MATERIAL PROVIDED:
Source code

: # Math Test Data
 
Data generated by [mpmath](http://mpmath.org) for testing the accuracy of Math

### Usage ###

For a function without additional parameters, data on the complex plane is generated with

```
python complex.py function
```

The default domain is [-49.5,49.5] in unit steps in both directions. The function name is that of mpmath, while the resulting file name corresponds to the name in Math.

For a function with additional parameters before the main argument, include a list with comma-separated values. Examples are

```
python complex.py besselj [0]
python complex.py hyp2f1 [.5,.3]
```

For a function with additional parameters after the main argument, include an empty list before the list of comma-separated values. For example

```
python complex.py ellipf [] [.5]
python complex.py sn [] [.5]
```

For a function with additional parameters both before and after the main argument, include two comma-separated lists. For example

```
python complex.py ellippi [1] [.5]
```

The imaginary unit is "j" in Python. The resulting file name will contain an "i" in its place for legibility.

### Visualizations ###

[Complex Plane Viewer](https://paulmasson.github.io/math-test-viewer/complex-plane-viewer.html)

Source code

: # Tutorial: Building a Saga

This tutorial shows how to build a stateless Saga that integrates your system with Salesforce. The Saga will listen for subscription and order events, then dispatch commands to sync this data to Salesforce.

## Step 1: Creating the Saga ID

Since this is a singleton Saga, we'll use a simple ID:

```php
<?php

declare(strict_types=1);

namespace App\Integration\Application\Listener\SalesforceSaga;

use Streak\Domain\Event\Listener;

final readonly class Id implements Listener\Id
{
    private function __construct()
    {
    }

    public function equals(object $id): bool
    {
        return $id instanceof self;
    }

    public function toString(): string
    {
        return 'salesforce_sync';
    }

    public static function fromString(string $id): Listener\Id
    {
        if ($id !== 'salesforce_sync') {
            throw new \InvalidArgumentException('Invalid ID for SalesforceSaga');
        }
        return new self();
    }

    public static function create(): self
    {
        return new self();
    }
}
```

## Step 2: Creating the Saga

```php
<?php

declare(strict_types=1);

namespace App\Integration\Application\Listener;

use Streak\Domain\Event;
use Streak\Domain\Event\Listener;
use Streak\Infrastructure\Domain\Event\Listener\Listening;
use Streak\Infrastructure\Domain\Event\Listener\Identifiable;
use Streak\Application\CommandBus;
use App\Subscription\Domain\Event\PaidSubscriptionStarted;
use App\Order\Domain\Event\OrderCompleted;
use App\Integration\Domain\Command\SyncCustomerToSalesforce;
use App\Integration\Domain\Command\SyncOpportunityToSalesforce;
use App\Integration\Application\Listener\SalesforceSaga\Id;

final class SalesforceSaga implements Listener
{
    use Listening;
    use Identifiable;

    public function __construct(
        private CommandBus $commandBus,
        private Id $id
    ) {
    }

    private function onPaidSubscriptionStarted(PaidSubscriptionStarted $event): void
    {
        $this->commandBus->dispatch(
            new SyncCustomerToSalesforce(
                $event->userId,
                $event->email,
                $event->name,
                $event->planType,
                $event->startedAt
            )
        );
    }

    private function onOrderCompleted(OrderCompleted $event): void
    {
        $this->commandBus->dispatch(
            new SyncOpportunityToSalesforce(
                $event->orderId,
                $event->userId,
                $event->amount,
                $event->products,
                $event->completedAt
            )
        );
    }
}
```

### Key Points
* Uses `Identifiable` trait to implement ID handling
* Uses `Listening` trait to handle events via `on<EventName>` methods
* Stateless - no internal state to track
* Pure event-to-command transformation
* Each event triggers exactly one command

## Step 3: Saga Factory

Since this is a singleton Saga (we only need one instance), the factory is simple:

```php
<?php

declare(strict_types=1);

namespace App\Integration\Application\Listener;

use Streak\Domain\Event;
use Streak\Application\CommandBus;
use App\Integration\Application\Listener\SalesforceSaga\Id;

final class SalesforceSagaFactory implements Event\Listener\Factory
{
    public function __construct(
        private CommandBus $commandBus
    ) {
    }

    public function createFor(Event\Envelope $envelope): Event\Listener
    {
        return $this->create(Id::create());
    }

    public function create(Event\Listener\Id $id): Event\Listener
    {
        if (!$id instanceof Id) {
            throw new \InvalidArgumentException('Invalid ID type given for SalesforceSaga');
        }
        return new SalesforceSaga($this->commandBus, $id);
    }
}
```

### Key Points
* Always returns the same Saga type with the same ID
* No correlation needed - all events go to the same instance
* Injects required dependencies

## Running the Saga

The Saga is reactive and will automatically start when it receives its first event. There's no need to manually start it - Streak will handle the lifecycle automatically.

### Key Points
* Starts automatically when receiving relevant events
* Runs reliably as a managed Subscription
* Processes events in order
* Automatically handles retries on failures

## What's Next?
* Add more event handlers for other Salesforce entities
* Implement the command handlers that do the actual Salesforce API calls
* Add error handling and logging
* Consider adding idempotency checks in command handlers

WORK REQUIRED: Go through the entries above and count the lines with the word "static", then give only that number.

YOUR SOLUTION: 2